PS any one know the over the snow regs for Forest land regulations???


----------



## sneakygroundbuzzard (Nov 1, 2012)

good luck on the bison hunt

that would be an awesome one to go on,no high fence,no farm rasied animal

doesnt get any better than that for bison(or any other critter)


----------



## fr3db3ar (Aug 6, 2011)

Good luck, hope you get both. Be careful, they can both be killers.


----------



## HunterGatherer (Dec 18, 2012)

Let me know if you need some help eatin' it!


----------



## Jonbnks (Jan 21, 2012)

Hopefully you get a chance to fill that tag. You'll have plenty of meat to enjoy.


----------



## youngdon (Mar 10, 2010)

Good luck to you both !


----------



## hassell (Feb 9, 2010)

Good luck on the hunt, should be in the reg's regarding hunting from snow mobile, up here they use them But like any kind of motorized equip. no loaded firearms. Take the calf if possible, fold up meat saw, quarter it up and it won't be a big deal.

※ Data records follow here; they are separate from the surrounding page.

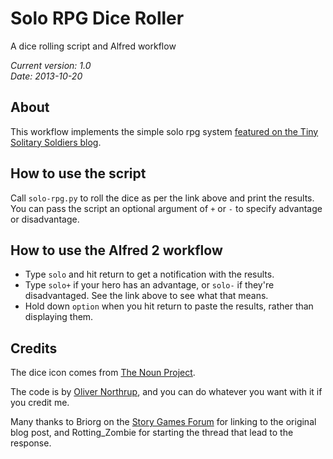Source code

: Solo RPG Dice Roller
====================

A dice rolling script and Alfred workflow  

_Current version: 1.0_  
_Date: 2013-10-20_

About
-----

This workflow implements the simple solo rpg system [featured on the Tiny Solitary Soldiers blog](http://tinysolitarysoldiers.blogspot.co.uk/2012/04/solo-rpg.html).

How to use the script
---------------------

Call `solo-rpg.py` to roll the dice as per the link above and print the results. You can pass the script an optional argument of `+` or `-` to specify advantage or disadvantage.

How to use the Alfred 2 workflow
--------------------------------

- Type `solo` and hit return to get a notification with the results.
- Type `solo+` if your hero has an advantage, or `solo-` if they're disadvantaged. See the link above to see what that means.
- Hold down `option` when you hit return to paste the results, rather than displaying them.


Credits
-------------

The dice icon comes from [The Noun Project](http://thenounproject.com/).

The code is by [Oliver Northrup](http://northrup.me), and you can do whatever you want with it if you credit me.

Many thanks to Briorg on the [Story Games Forum](http://story-games.com/) for linking to the original blog post, and Rotting_Zombie for starting the thread that lead to the response.
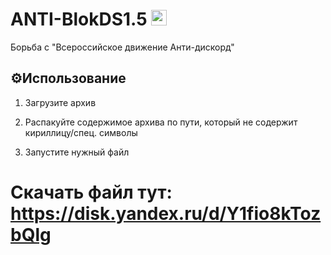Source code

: # ANTI-BlokDS1.5 <img src="https://cdn-icons-png.flaticon.com/128/5968/5968756.png" height=25 />
Борьба с "Всероссийское движение Анти-дискорд"

## ⚙️Использование

1. Загрузите архив 

2. Распакуйте содержимое архива по пути, который не содержит кириллицу/спец. символы

3. Запустите нужный файл

# Скачать файл тут: https://disk.yandex.ru/d/Y1fio8kTozbQlg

It will be tough for a shot as they bunch up pretty tight.


----------



## hassell (Feb 9, 2010)

hassell said:


> Good luck on the hunt, should be in the reg's regarding hunting from snow mobile, up here they use them But like any kind of motorized equip. no loaded firearms. Take the calf if possible, fold up meat saw, quarter it up and it won't be a big deal. It will be tough for a shot as they bunch up pretty tight.


 Forgot to mention the most important item- snowshoes, don't know the snow conditions there but if the snow is deep and you get off the machine you have your work cut out, if your in the back country without them you're asking for trouble. And a skimmer.


----------



## jswift (Dec 24, 2012)

Best of luck- Sounds like a hunt of a lifetime!


----------



## prairiewolf (Feb 19, 2012)

Good Luck on the hunt, and like Hassell said dont forget the snowshoes !


----------



## glenway (Mar 27, 2011)

What bullet will you be using?


----------



## chopayne (Jan 26, 2013)

.22 through the eye


----------